The vision for what is now the University of Miami Center of Global Black Studies emerged from Dr. Allen’s initiative to create an intellectual hub that would highlight Miami as a crossroads of the Black world by bringing scholars, artists, advocates and community members together to critically analyze and celebrate cultures and to find solutions to pressing problems. In 2017, Drs. Jafari Allen and Donette Francis gathered a multidisciplinary group of faculty researchers in the College of Arts and Sciences (Drs. Allen and Francis), the School of Architecture (Prof. Germane Barnes), School of Education and Human Development (SEHD Dean Dr. Laura Kohn-Wood), the Miller School of Medicine (Dr. Sophia George) and Rosenstiel School of Marine and Atmospheric Sciences (Prof. Ta-Shana Taylor) who applied for a ULINK fellowship “Reproducing Race in Miami.” The project, (briefly described below) was rejected for funding by the university’s ULINK program.

From police abuse to neighborhood destruction and displacement, and the myriad congenital and infectious diseases to which African-descended populations are disproportionately vulnerable; race (and class, gender, and sexuality intersecting with race) invites apparently inexhaustible and mostly uniformed public debate.
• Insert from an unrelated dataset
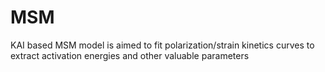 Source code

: # MSM
KAI based MSM model is aimed to fit polarization/strain kinetics curves to extract activation energies and other valuable parameters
The Reproduction of Race in Miami research project addresses the key societal problem, or “grand challenge” of the material effects of racism (and its intersections), in the areas of health and wellbeing, cultural belonging, and equal access to institutions, and the built and natural environments. Our focus is to study socioeconomic, cultural, spatial, temporal, and biomedical factors that link the experiences of African descended populations in South Florida to communities in other areas of the US, Caribbean, and South America. The vulnerabilities African descended populations face are still little understood in a critical transnational context. Thus, the Reproduction of Race in Miami constitutes a model for other sites around the world. The current funding request is for Phase I of the project: Mapping Sedimentary Blacknesses in Miami.

Faculty persisted. Continuing to pursue and expand collaboration at a different scale and register. After Center co-director, Jafari Allen received a $150K Andrew W Mellon Foundation Officer’s grant (January 2020), the Dean of the College of Arts and Sciences requested a proposal for the establishment of a Center for Black Studies. Recognizing that the scope should be expanded, the President and Provost commissioned a multi-campus working group to articulate what President Frenk called the “grand vision” that would include all UM schools. The Center for Global Black Studies received budget approval in July 2021 and appointed its Business Manager, Ms. Kristine Stephenson, in November 2021. Our logo, adopted by former Africana Studies Program Director Dr. Edmund Abaka, is an Adinkra symbol (Nea onnim no sua a, ohu) meaning “S/he who does not know can know from learning"-- highlighting the lifelong quest for knowledge. In 2018, Dr. Allen commissioned UM alumnus Izia Lindsay to add multiple colors to this important Ghanaian symbol to represent Black diversity across nations, regions, classes, genders, and sexualities.

Through creating and maintaining a central Black Studies research and public education infrastructure, the Center for Global Black Studies aims to advance the University of Miami’s global vision of excellence, relevance, and distinction through, for example, interdisciplinary research groups, external and internal fellowships, educational programs, and translocal collaborations. Honoring Black Studies traditions and innovating global partnerships, our vision calls for the inclusion of students and other university community members as well as local and global partners. While global in orientation, the Center's unique vision highlights Miami as an important place where the U.S. South and the Global South intersect to support cutting-edge and field-shifting scholarship.